The risk of under reacting here is much bigger than the risk of over reacting, and the risk of not giving the Secretary [Paulson] enough authority is much bigger than the risk of giving him too much authority.

I think its right to think about [oversight], but I think it’s also a fact that whatever happens, the oversight is not going to be very strong.

[On the bailout package] There is no guarantee that this is the last thing we have to do.
… It might not solve the current issues in the mortgage market. …There [also] are other issues looming … student loans, credit card debt, auto loans are all out there and all sort of are headed in the same way that the mortgage market is … Even within the mortgage market, there are these negative amortizing loans that don’t really kick in until 2009 or 2010 that are basically time bombs waiting to happen.
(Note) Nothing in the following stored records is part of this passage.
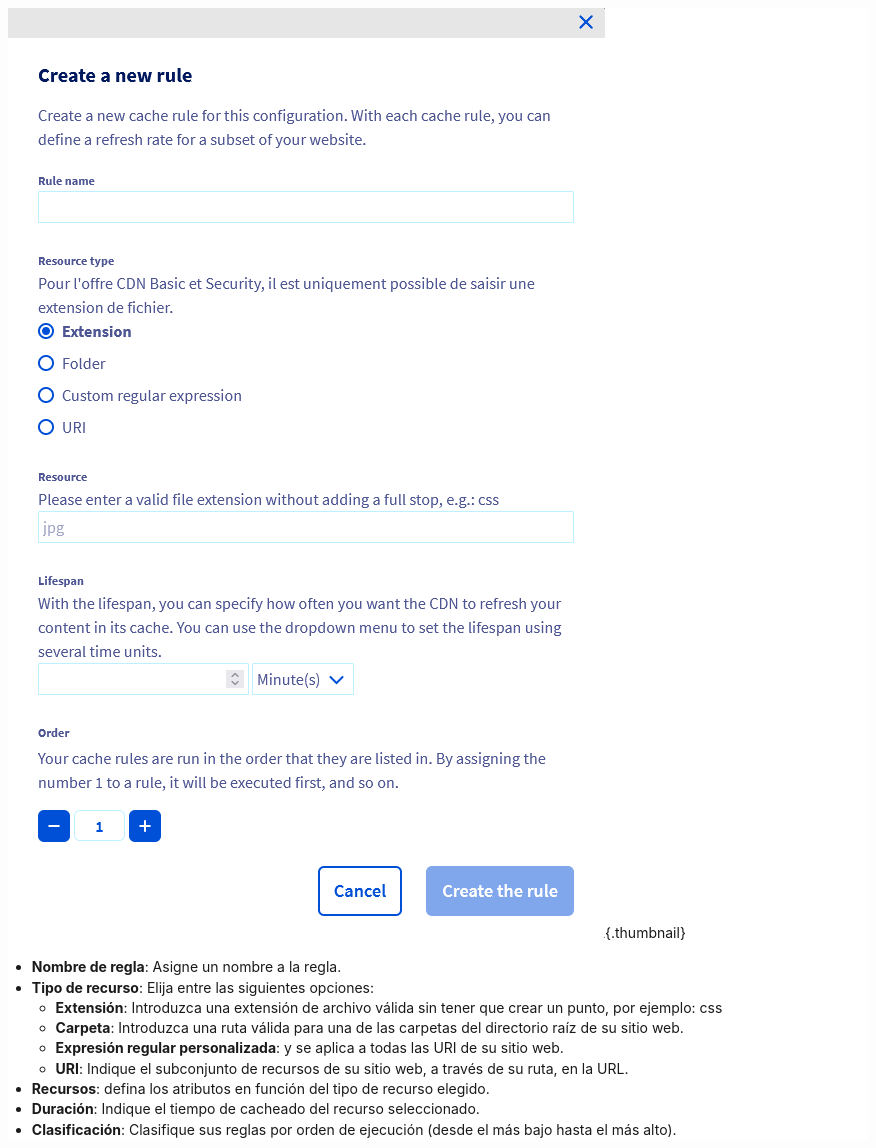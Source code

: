 ![CDN](/pages/assets/screens/control_panel/product-selection/web-cloud/web-hosting/multisite/modify-cdn/advanced-create-cache-rule.png){.thumbnail}

* **Nombre de regla**: Asigne un nombre a la regla.
* **Tipo de recurso**: Elija entre las siguientes opciones:
    * **Extensión**: Introduzca una extensión de archivo válida sin tener que crear un punto, por ejemplo: css
    * **Carpeta**:  Introduzca una ruta válida para una de las carpetas del directorio raíz de su sitio web.
    * **Expresión regular personalizada**: y se aplica a todas las URI de su sitio web.
    * **URI**: Indique el subconjunto de recursos de su sitio web, a través de su ruta, en la URL.
* **Recursos**: defina los atributos en función del tipo de recurso elegido.
* **Duración**: Indique el tiempo de cacheado del recurso seleccionado.
* **Clasificación**:  Clasifique sus reglas por orden de ejecución (desde el más bajo hasta el más alto).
It’s not clear to me that the government is going to be a better investment bank than investment bankers are, but that’s the model; maybe Paulson will be.

This is a really bad way to form an investment bank or a hedge fund, it’s only buying one type of asset, and it’s a bad asset to begin with, so it’s not diversified. … If a hedge fund were going to do this, they would buy a whole bunch of assets, one of which might be bad housing loans.
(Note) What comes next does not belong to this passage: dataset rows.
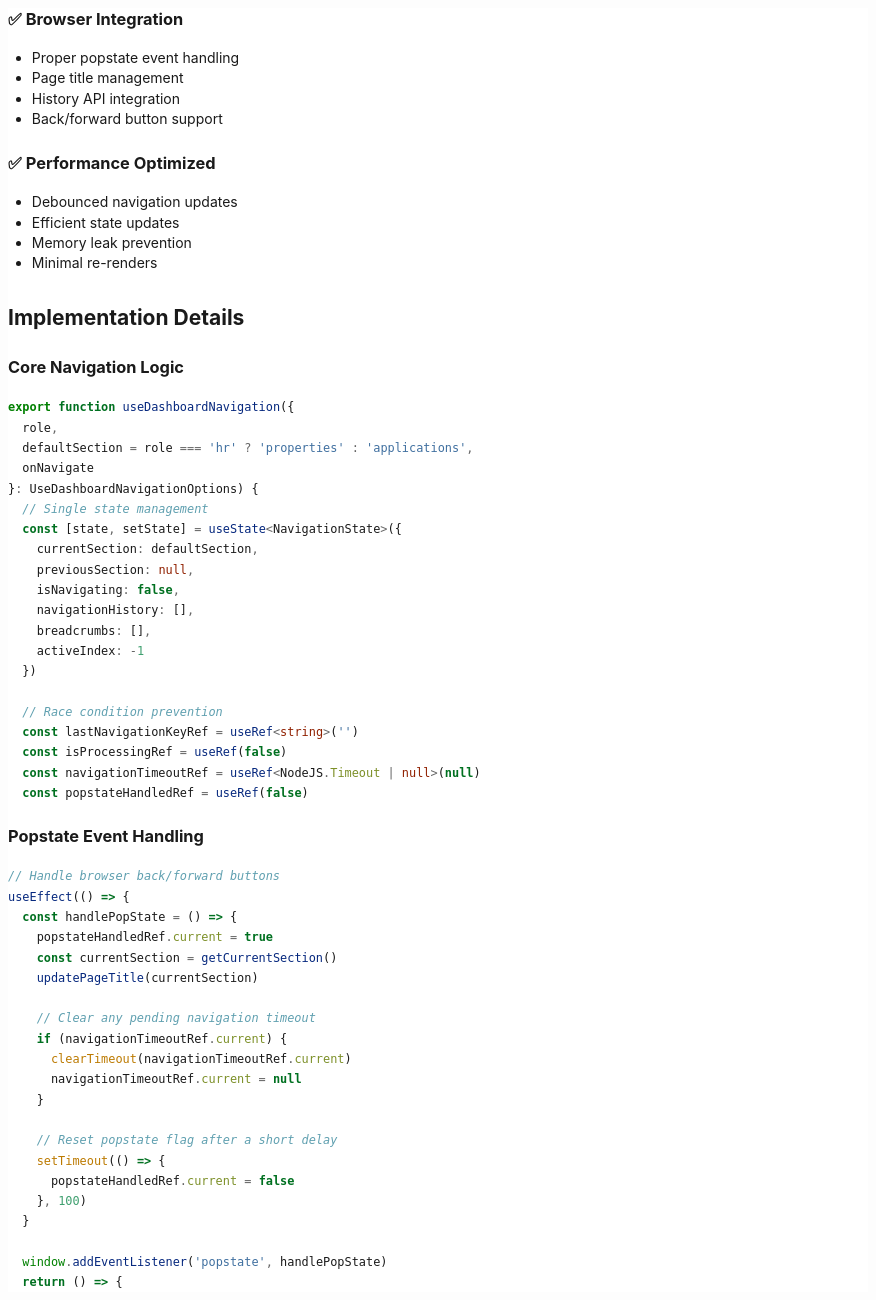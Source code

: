 ### ✅ Browser Integration
- Proper popstate event handling
- Page title management
- History API integration
- Back/forward button support

### ✅ Performance Optimized
- Debounced navigation updates
- Efficient state updates
- Memory leak prevention
- Minimal re-renders

## Implementation Details

### Core Navigation Logic

```typescript
export function useDashboardNavigation({ 
  role, 
  defaultSection = role === 'hr' ? 'properties' : 'applications',
  onNavigate 
}: UseDashboardNavigationOptions) {
  // Single state management
  const [state, setState] = useState<NavigationState>({
    currentSection: defaultSection,
    previousSection: null,
    isNavigating: false,
    navigationHistory: [],
    breadcrumbs: [],
    activeIndex: -1
  })

  // Race condition prevention
  const lastNavigationKeyRef = useRef<string>('')
  const isProcessingRef = useRef(false)
  const navigationTimeoutRef = useRef<NodeJS.Timeout | null>(null)
  const popstateHandledRef = useRef(false)
```

### Popstate Event Handling

```typescript
// Handle browser back/forward buttons
useEffect(() => {
  const handlePopState = () => {
    popstateHandledRef.current = true
    const currentSection = getCurrentSection()
    updatePageTitle(currentSection)
    
    // Clear any pending navigation timeout
    if (navigationTimeoutRef.current) {
      clearTimeout(navigationTimeoutRef.current)
      navigationTimeoutRef.current = null
    }
    
    // Reset popstate flag after a short delay
    setTimeout(() => {
      popstateHandledRef.current = false
    }, 100)
  }

  window.addEventListener('popstate', handlePopState)
  return () => {
```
When physicists get to some data pattern that doesn’t make sense, they say, this would make sense if only this new element existed or this new quark or dark matter and it had the following features, and they define all the features, and then it all works, and then they go out and look for that element. So if you do that here, what’s that element? Let’s call it Paulsonite.
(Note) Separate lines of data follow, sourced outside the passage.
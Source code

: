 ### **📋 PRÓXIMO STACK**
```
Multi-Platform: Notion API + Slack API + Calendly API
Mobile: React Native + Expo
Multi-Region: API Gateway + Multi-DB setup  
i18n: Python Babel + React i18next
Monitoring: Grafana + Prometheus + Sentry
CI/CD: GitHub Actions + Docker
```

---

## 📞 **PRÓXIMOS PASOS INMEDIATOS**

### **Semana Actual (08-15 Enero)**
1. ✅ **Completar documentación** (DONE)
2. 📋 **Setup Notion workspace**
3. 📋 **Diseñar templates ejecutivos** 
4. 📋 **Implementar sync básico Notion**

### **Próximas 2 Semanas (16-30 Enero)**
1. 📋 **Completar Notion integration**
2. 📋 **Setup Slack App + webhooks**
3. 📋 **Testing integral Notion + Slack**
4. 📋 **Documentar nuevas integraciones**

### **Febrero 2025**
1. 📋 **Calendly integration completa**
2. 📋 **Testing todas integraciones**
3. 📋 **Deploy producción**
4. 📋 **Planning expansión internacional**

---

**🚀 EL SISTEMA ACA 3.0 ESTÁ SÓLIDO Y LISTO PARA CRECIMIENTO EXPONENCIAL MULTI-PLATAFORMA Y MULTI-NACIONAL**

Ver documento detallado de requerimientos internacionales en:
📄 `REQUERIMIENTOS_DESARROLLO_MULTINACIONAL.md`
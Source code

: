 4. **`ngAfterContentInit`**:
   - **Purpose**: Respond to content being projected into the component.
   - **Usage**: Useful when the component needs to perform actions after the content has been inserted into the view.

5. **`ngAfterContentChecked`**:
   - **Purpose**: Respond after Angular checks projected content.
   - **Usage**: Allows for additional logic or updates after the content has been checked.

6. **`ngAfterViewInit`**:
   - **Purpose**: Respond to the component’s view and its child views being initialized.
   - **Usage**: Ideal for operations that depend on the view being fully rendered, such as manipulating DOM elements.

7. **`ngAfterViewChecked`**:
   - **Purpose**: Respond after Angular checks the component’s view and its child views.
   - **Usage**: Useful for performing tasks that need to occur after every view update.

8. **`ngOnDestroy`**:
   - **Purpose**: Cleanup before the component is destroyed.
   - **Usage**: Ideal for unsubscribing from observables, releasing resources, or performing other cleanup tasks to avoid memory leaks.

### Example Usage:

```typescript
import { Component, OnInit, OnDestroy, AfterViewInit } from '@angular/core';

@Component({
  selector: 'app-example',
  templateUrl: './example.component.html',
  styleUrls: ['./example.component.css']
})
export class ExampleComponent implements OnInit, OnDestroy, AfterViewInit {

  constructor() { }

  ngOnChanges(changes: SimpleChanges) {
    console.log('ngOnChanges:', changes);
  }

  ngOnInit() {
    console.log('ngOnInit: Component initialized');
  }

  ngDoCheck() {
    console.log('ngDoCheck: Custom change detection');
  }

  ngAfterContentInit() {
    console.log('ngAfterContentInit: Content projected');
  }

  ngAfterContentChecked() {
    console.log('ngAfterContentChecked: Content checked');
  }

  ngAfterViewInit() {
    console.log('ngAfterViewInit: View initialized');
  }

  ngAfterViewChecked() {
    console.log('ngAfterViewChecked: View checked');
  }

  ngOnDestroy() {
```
[Long-term outlook] When we say there have been massive capital inflows into the country, that’s saying the same thing as we are living beyond our means, we are consuming way more — and it’s the government has an issue, but I don’t see that turning around anytime. It seems to me we’re utterly dependent right now on the willingness of foreign capital to come in and we need it because if we don’t our capital markets would really dry up. Which means that the terms of trade, the interest rates that need to get paid not on U.S. government securities but on private market securities, could actually go up a lot. Again we’re in unchartered waters, but over the next five-year horizon, I worry a lot more about that than about the fiscal situation.

Simon Johnson, MIT

I think we are facing an extremely grave international situation, in part because while you may have differing opinions about the response and the delayed response of American officials, I can assure you that the Executive Branch and the legislature in the United States is way ahead of their counterparts in any other industrialized country in terms of both understanding what is going on and in terms of really getting their teeth into sensible suggestions.

I think their suggestions are not yet sufficient; I don’t think the right issues are yet on the table in the United States. There are probably 12 steps to recovery from any addiction, including the one in the United States. I think the U.S. is probably on step two or step three. I think the Europeans are struggling … struggling on step one, they’re in total denial.

Do not, please, make the mistake of Japan in the 1990’s, of throwing in fiscal resource here, a fiscal resource there, dribs and drabs. I’m a very firm believer in at least one version of the Powell Doctrine, which is that when you show up, you show up with overwhelming force, and you do it all and you do it right, and that’s the time when we use the fiscal stimulus.

Well, the rough bottom line way to think about this is, when you throw the kind of party that the U.S. has had in the past five – ten years, it usually ends up costing you five – ten percent of GDP one way or another. Now, that’s not a disaster, the U.S. can easily afford that. My point would be that if you go in with a piecemeal – and I want to say stop – measures, the point of putting your finger in the dike is to wait for the other people to come with the big bulldozers and fix the dike, okay, I’m all in favor of that, don’t get me wrong. But that’s not the solution to the problem. And I think, you know, a piecemeal approach will end up costing you a lot more than coming in with decisive force and a comprehensive solution.